# Account Help.



## Barmybob2 (Sep 26, 2018)

Can anyone help?

I am already registered on this forum but have managed to get myself locked out. My account, which I used this morning had an email that I no longer have access to (Tesco-mail) so I tried to change it.

The forum wouldn't accept my GMX address so I then tried to add a different one but then my password wouldn't work - I've been using a cached password to get in. I have successfully managed to send a password re-set link but it has gone to my old Tesco address, which of course is no longer working!

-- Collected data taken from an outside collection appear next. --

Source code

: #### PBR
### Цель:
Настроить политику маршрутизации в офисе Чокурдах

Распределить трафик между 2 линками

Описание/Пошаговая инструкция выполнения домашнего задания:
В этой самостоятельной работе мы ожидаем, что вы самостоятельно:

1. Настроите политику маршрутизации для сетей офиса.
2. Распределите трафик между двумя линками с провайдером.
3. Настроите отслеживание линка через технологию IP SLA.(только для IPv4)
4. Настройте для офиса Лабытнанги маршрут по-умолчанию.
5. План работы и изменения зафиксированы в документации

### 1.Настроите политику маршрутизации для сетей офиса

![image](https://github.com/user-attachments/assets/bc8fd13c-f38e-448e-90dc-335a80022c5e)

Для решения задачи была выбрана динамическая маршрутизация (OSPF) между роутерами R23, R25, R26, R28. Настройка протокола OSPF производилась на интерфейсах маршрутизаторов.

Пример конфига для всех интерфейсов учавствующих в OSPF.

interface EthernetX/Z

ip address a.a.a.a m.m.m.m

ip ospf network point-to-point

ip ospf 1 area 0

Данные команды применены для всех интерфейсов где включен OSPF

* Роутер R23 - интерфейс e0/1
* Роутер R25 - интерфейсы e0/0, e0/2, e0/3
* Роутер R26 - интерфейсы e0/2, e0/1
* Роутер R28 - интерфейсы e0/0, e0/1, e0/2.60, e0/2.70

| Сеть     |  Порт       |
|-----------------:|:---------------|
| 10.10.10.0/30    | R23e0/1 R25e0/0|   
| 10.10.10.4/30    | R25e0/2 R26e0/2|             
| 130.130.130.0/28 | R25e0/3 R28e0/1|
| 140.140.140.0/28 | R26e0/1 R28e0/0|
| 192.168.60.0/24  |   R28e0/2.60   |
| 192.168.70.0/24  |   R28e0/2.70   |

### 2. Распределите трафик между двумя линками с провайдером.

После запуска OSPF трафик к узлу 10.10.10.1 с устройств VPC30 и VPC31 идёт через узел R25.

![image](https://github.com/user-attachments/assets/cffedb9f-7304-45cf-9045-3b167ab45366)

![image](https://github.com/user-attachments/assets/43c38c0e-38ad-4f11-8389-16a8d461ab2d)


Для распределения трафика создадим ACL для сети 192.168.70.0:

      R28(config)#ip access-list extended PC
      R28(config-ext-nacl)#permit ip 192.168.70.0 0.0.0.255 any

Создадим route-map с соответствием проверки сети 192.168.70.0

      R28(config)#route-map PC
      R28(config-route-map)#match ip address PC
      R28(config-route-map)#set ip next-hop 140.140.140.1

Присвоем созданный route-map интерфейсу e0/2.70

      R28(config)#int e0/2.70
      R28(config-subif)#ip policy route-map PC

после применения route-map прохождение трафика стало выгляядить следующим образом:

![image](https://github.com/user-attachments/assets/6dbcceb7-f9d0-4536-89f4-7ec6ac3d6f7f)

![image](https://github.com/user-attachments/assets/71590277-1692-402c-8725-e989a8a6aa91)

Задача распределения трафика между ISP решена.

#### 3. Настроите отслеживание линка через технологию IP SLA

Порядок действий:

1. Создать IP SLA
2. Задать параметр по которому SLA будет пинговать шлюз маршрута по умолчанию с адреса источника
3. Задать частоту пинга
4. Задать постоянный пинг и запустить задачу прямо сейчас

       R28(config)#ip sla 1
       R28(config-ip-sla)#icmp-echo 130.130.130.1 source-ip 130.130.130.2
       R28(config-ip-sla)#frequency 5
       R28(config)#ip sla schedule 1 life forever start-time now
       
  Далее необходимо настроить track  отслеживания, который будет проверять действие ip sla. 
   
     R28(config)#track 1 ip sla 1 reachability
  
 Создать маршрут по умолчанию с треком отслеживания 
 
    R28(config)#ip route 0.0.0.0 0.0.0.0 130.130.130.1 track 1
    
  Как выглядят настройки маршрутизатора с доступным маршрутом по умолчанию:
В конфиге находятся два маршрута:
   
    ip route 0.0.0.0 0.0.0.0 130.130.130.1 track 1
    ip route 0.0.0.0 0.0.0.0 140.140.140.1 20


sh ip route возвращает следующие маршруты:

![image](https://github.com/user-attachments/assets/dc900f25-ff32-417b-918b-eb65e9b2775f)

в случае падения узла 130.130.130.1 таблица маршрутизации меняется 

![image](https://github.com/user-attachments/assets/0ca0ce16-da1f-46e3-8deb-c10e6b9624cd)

From outside the forum I could see no other way to get back, nor any way of contacting the team, so I've created this account!

Many thanks

Bob


----------



## Hoggy (May 8, 2002)

Hi Bob, I will PM you a new password using this Acc, once you have logged in with original Acc I will delete this one.
If your new Email addy is not allowed PM John-H with your new Email & John should sort it.
Hoggy.


----------



## Barmybob (Nov 4, 2015)

Fabulous 

Thanks Hoggy, logged back in and the password is updated 

Only issue now is I can't use the email I've used to set up that second account, tells me it's already in use and I can't use my GMX mail, apparently it's not allowed. These are the only two I currently have 

I'll go and see if I can resurrect an old gmail account.

Thanks

Bob


----------



## Hoggy (May 8, 2002)

Hi Bob, As I said PM John-H he's the only one that can allow a banned Email addy.
I will remove your new Acc now.
Hoggy.


----------



## Barmybob (Nov 4, 2015)

PM sent - thank you again.


----------